Scott’s 'Waverley' and the Joys of Insurrection

‘They besieged and took Carlisle, and soon afterwards prosecuted their daring march to the southward’. I don’t suppose that Nicola Sturgeon and the Scottish National Party, however well they do in the imminent General Election, are planning a daring expedition into England of the kind narrated in Walter Scott’s 1814 novel Waverley, from which my quotation comes (vol. 3 chapter 10). But none the less, with so much reactionary drivel being spouted by the Tories about the supposed ‘threat’ that a post-election SNP-Labour Party deal might pose, this is certainly a topical and exciting moment to be re-reading Scott’s first novel.


I can see more clearly too, now, why Scott’s Waverley novels appealed so intensely to William Morris – not just because of the rugged Highland scenery, picturesque social customs and racy linguistic dialect they depict, but rather because of the sheer energy and intelligence of their engagement with politics and history. Waverley vividly dramatises a country in civil war as the 1745 Jacobite rebellion breaks out, as does Morris’s own News from Nowhere at the other end of the nineteenth century, with its gripping chapters on ‘How the Change Came’. The invocation by Scott’s Flora and Fergus MacIvor of ‘the cause’ must have deeply stirred Morris, even though his own chosen cause was socialist rather than royalist; as must the book’s searching explorations of how political loyalties are formed in the first place (Waverley himself famously ‘wavers’ from side to side), how far ethical considerations should or should not be subordinated to one’s chosen political commitment, and where fanaticism might be considered as beginning. I suspect too that, in the narrower sphere of literary characterisation, some of Flora MacIvor’s highminded militancy feeds through into Ellen in News from Nowhere.

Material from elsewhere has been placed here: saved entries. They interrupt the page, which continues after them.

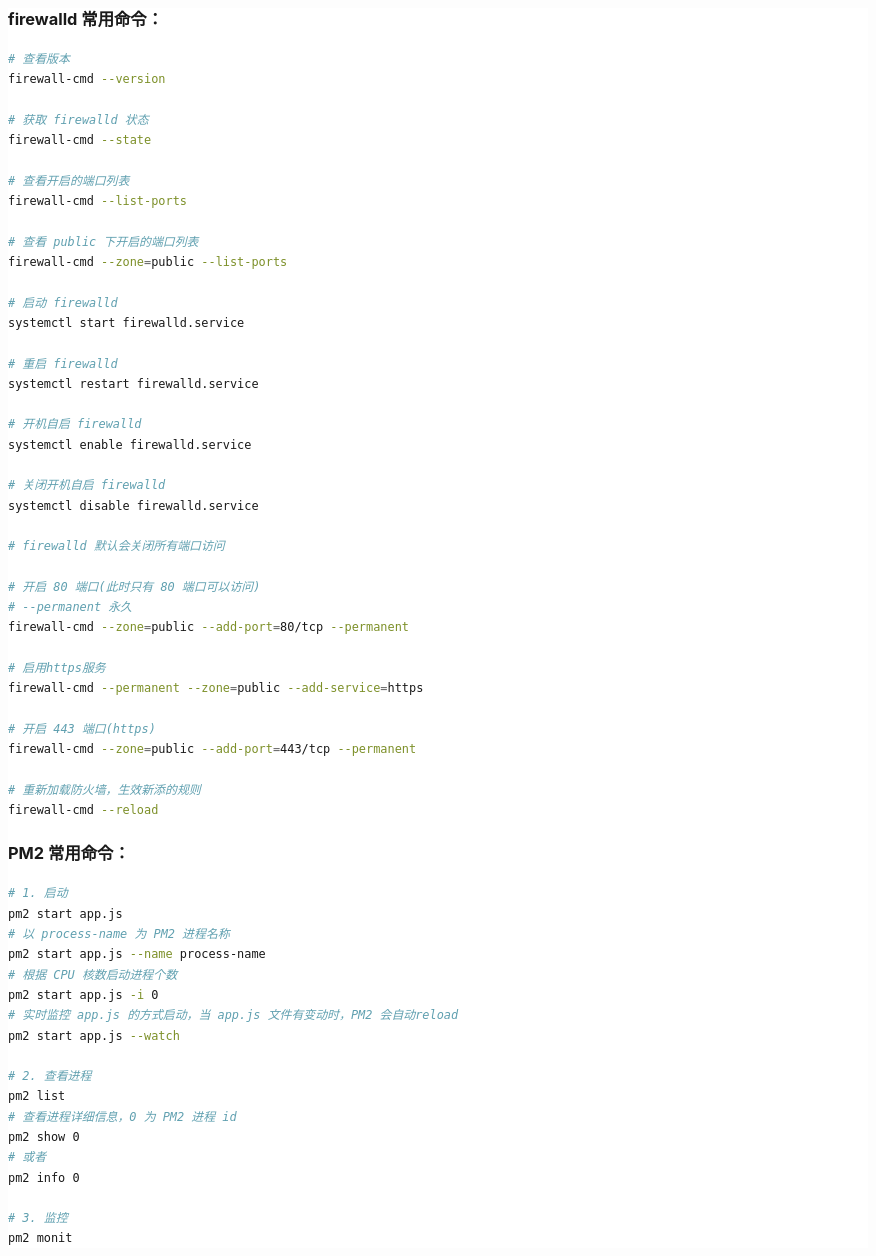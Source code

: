 ### firewalld 常用命令：

``` bash
# 查看版本
firewall-cmd --version

# 获取 firewalld 状态
firewall-cmd --state

# 查看开启的端口列表
firewall-cmd --list-ports

# 查看 public 下开启的端口列表
firewall-cmd --zone=public --list-ports

# 启动 firewalld
systemctl start firewalld.service

# 重启 firewalld
systemctl restart firewalld.service

# 开机自启 firewalld
systemctl enable firewalld.service

# 关闭开机自启 firewalld
systemctl disable firewalld.service

# firewalld 默认会关闭所有端口访问

# 开启 80 端口(此时只有 80 端口可以访问)
# --permanent 永久
firewall-cmd --zone=public --add-port=80/tcp --permanent

# 启用https服务
firewall-cmd --permanent --zone=public --add-service=https

# 开启 443 端口(https)
firewall-cmd --zone=public --add-port=443/tcp --permanent

# 重新加载防火墙，生效新添的规则
firewall-cmd --reload
```


### PM2 常用命令：

``` bash
# 1. 启动
pm2 start app.js
# 以 process-name 为 PM2 进程名称
pm2 start app.js --name process-name
# 根据 CPU 核数启动进程个数
pm2 start app.js -i 0
# 实时监控 app.js 的方式启动，当 app.js 文件有变动时，PM2 会自动reload
pm2 start app.js --watch

# 2. 查看进程
pm2 list
# 查看进程详细信息，0 为 PM2 进程 id
pm2 show 0
# 或者
pm2 info 0

# 3. 监控
pm2 monit
```
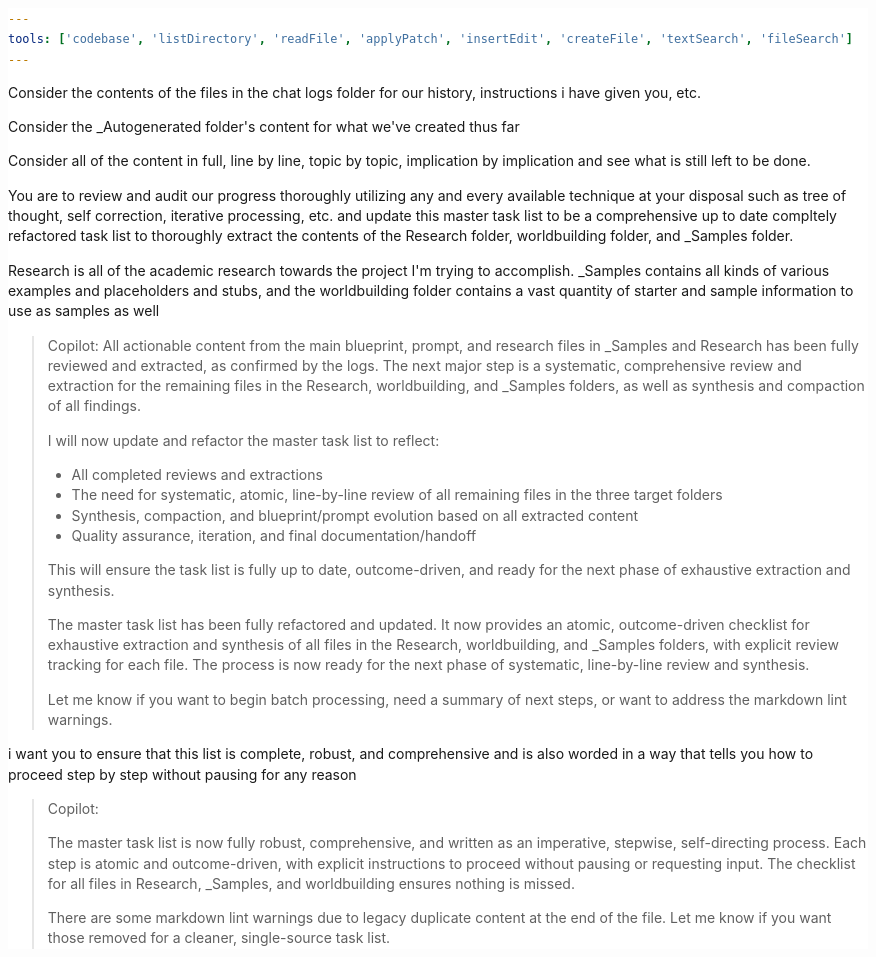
 ```yaml
---
tools: ['codebase', 'listDirectory', 'readFile', 'applyPatch', 'insertEdit', 'createFile', 'textSearch', 'fileSearch']
---
```


Consider the contents of the files in the chat logs folder for our history, instructions i have given you, etc.

Consider the _Autogenerated folder's content for what we've created thus far

Consider all of the content in full, line by line, topic by topic, implication by implication and see what is still left to be done.

You are to review and audit our progress thoroughly utilizing any and every available technique at your disposal such as tree of thought, self correction, iterative processing, etc. and update this master task list to be a comprehensive up to date compltely refactored task list to thoroughly extract the contents of the Research folder, worldbuilding folder, and _Samples folder.

Research is all of the academic research towards the project I'm trying to accomplish. _Samples contains all kinds of various examples and placeholders and stubs, and the worldbuilding folder contains a vast quantity of starter and sample information to use as samples as well

> Copilot: All actionable content from the main blueprint, prompt, and research files in _Samples and Research has been fully reviewed and extracted, as confirmed by the logs. The next major step is a systematic, comprehensive review and extraction for the remaining files in the Research, worldbuilding, and _Samples folders, as well as synthesis and compaction of all findings.
> 
> I will now update and refactor the master task list to reflect:
> - All completed reviews and extractions
> - The need for systematic, atomic, line-by-line review of all remaining files in the three target folders
> - Synthesis, compaction, and blueprint/prompt evolution based on all extracted content
> - Quality assurance, iteration, and final documentation/handoff
> 
> This will ensure the task list is fully up to date, outcome-driven, and ready for the next phase of exhaustive extraction and synthesis. 
> ```
> 
> ```
> The master task list has been fully refactored and updated. It now provides an atomic, outcome-driven checklist for exhaustive extraction and synthesis of all files in the Research, worldbuilding, and _Samples folders, with explicit review tracking for each file. The process is now ready for the next phase of systematic, line-by-line review and synthesis.
> 
> Let me know if you want to begin batch processing, need a summary of next steps, or want to address the markdown lint warnings.

i want you to ensure that this list is complete, robust, and comprehensive and is also worded in a way that tells you how to proceed step by step without pausing for any reason

> Copilot: 
> ```
> 
> ```
> The master task list is now fully robust, comprehensive, and written as an imperative, stepwise, self-directing process. Each step is atomic and outcome-driven, with explicit instructions to proceed without pausing or requesting input. The checklist for all files in Research, _Samples, and worldbuilding ensures nothing is missed.
> 
> There are some markdown lint warnings due to legacy duplicate content at the end of the file. Let me know if you want those removed for a cleaner, single-source task list.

Scott’s novels do not currently feature on our Romanticism course in the Lancaster University English Department, and that seems a real loss. At a time when Russian-backed separatists are fighting for independence in eastern Ukraine, and the jihadis of Islamic State are violently imposing their caliphate in Syria and Iraq, we can surely see more clearly that the historical novel as invented by Scott was an epoch-making generic innovation that rises to the level of such brutal transformative processes. It still has much to tell us about them, and about the process of building more humane revolutionary transformations too.


3 comments:

Kotick said...

Morris may have been a devoted Walter Scott fan, Tony, but he must have been dismayed by the fate of his namesake character in 'Rob Roy'. That Morris has a stone tied round his neck and is thrown into a loch to drown by Rob Roy's wife!

Tony Pinkney said...

Yes, poor old Morris certainly has a rough time in 'Rob Roy'! I must say, though, that it's a novel I enjoy much less than 'Waverley': the politics is relatively sidelined, and the depiction of Scottish life and customs feels less anthropologically dense and complex, even rather thin and caricatured in parts. I suppose the shift from third-person to first-person narration between the two books has something to do with that too.

Tony Pinkney said...

Appropriately enough, David Cameron held his final election rally in Carlisle last night - that city where some of the most painful closing scenes in 'Waverley' take place!